Stored data:
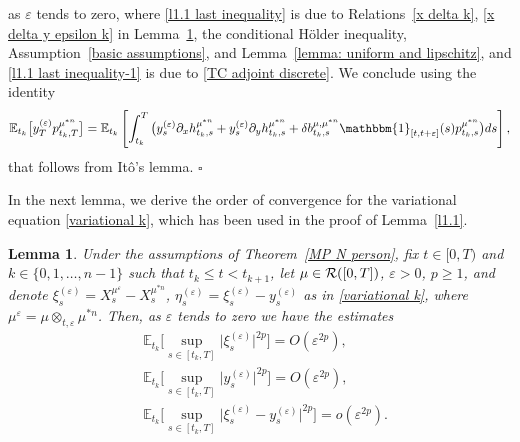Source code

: \documentclass[12pt]{article}
\newtheorem{lemma}[prop]{Lemma}
\theoremstyle{named}
\numberwithin{equation}{section}
\newcommand{\abs}[1]{\lvert#1\rvert}
\newenvironment{Proof}{\removelastskip\par\medskip \noindent{\em Proof.} \rm}{\penalty-20\null\hfill$\square$\par\medbreak}
\begin{document}
\begin{Proof}
 as $\varepsilon$ tends to zero,
 where \eqref{l1.1 last inequality} is due to
 Relations~\eqref{x delta k}, \eqref{x delta y epsilon k} in Lemma~\ref{l1},
 the conditional H\"older inequality, Assumption~\ref{basic assumptions},
 and Lemma~\ref{lemma: uniform and lipschitz},
 and \eqref{l1.1 last inequality-1} is due to \eqref{TC adjoint discrete}.
 We conclude using the identity
$$
  \mathbb{E}_{t_k } \big[y^{(\varepsilon)}_T p^{\mu^{*n} }_{t_k ,T} \big] = \mathbb{E}_{t_k } \left[\int_{t_k }^T \big(y^{(\varepsilon)}_s \partial_xh^{\mu^{*n} }_{t_k ,s} + y^{(\varepsilon)}_s\partial_yh^{\mu^{*n} }_{t_k ,s}
  + \delta b^{\mu,\mu^{*n} }_{t_k ,s}\mathbbm{1}_{[t,t+\varepsilon]}(s) p^{\mu^{*n} }_{t_k ,s}\big) ds\right],
  $$
 that follows from It\^o's lemma.
\end{Proof}
\noindent
In the next lemma, we derive the order of convergence for the variational equation
\eqref{variational k}, which has been used in the proof of Lemma~\ref{l1.1}.
\begin{lemma}
  \label{l1}
  Under the assumptions of Theorem~\ref{MP N person},
  fix $t \in [0,T)$ and $k \in \{0, 1, \dots, {n}-1\}$ such that $t_k \leq t < t_{k+1}$,
    let $\mu \in {\cal R}([0,T])$, $\varepsilon > 0$, $p \geq 1$,
    and denote
 $\xi^{(\varepsilon)}_s = X^{\mu^\varepsilon}_s - X^{\mu^{*n}}_s$,
$\eta^{(\varepsilon)}_s = \xi^{(\varepsilon)}_s - y^{(\varepsilon)}_s$
    as in \eqref{variational k},
    where
    $\mu^\varepsilon = \mu \otimes_{t,\varepsilon} \mu^{*n}$.
    Then, as $\varepsilon$ tends to zero we have the estimates
\begin{align}
  & \mathbb{E}_{t_k}\biggl[\sup\limits_{s \in [t_k,T]}
    \big| \xi^{(\varepsilon)}_s\big|^{2p}\biggr] = O(\varepsilon^{2p}), \label{x delta k}\\
  &
   \mathbb{E}_{t_k}\biggl[\sup\limits_{s \in [t_k,T]} \abs{y^{(\varepsilon)}_s}^{2p}\biggr] = O(\varepsilon^{2p}), \label{y epsilon k}\\
  &
 \mathbb{E}_{t_k}\biggl[\sup\limits_{s \in [t_k,T]} \abs{\xi^{(\varepsilon)}_s - y^{(\varepsilon)}_s}^{2p}\biggr] = o(\varepsilon^{2p}). \label{x delta y epsilon k}
\end{align}
\end{lemma}
\end{document}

▶ The task
Drop the images, then copy the data exactly.

▶ Reply
Source code

: \documentclass[12pt]{article}
\newtheorem{lemma}[prop]{Lemma}
\theoremstyle{named}
\numberwithin{equation}{section}
\newcommand{\abs}[1]{\lvert#1\rvert}
\newenvironment{Proof}{\removelastskip\par\medskip \noindent{\em Proof.} \rm}{\penalty-20\null\hfill$\square$\par\medbreak}
\begin{document}
\begin{Proof}
 as $\varepsilon$ tends to zero,
 where \eqref{l1.1 last inequality} is due to
 Relations~\eqref{x delta k}, \eqref{x delta y epsilon k} in Lemma~\ref{l1},
 the conditional H\"older inequality, Assumption~\ref{basic assumptions},
 and Lemma~\ref{lemma: uniform and lipschitz},
 and \eqref{l1.1 last inequality-1} is due to \eqref{TC adjoint discrete}.
 We conclude using the identity
$$
  \mathbb{E}_{t_k } \big[y^{(\varepsilon)}_T p^{\mu^{*n} }_{t_k ,T} \big] = \mathbb{E}_{t_k } \left[\int_{t_k }^T \big(y^{(\varepsilon)}_s \partial_xh^{\mu^{*n} }_{t_k ,s} + y^{(\varepsilon)}_s\partial_yh^{\mu^{*n} }_{t_k ,s}
  + \delta b^{\mu,\mu^{*n} }_{t_k ,s}\mathbbm{1}_{[t,t+\varepsilon]}(s) p^{\mu^{*n} }_{t_k ,s}\big) ds\right],
  $$
 that follows from It\^o's lemma.
\end{Proof}
\noindent
In the next lemma, we derive the order of convergence for the variational equation
\eqref{variational k}, which has been used in the proof of Lemma~\ref{l1.1}.
\begin{lemma}
  \label{l1}
  Under the assumptions of Theorem~\ref{MP N person},
  fix $t \in [0,T)$ and $k \in \{0, 1, \dots, {n}-1\}$ such that $t_k \leq t < t_{k+1}$,
    let $\mu \in {\cal R}([0,T])$, $\varepsilon > 0$, $p \geq 1$,
    and denote
 $\xi^{(\varepsilon)}_s = X^{\mu^\varepsilon}_s - X^{\mu^{*n}}_s$,
$\eta^{(\varepsilon)}_s = \xi^{(\varepsilon)}_s - y^{(\varepsilon)}_s$
    as in \eqref{variational k},
    where
    $\mu^\varepsilon = \mu \otimes_{t,\varepsilon} \mu^{*n}$.
    Then, as $\varepsilon$ tends to zero we have the estimates
\begin{align}
  & \mathbb{E}_{t_k}\biggl[\sup\limits_{s \in [t_k,T]}
    \big| \xi^{(\varepsilon)}_s\big|^{2p}\biggr] = O(\varepsilon^{2p}), \label{x delta k}\\
  &
   \mathbb{E}_{t_k}\biggl[\sup\limits_{s \in [t_k,T]} \abs{y^{(\varepsilon)}_s}^{2p}\biggr] = O(\varepsilon^{2p}), \label{y epsilon k}\\
  &
 \mathbb{E}_{t_k}\biggl[\sup\limits_{s \in [t_k,T]} \abs{\xi^{(\varepsilon)}_s - y^{(\varepsilon)}_s}^{2p}\biggr] = o(\varepsilon^{2p}). \label{x delta y epsilon k}
\end{align}
\end{lemma}
\end{document}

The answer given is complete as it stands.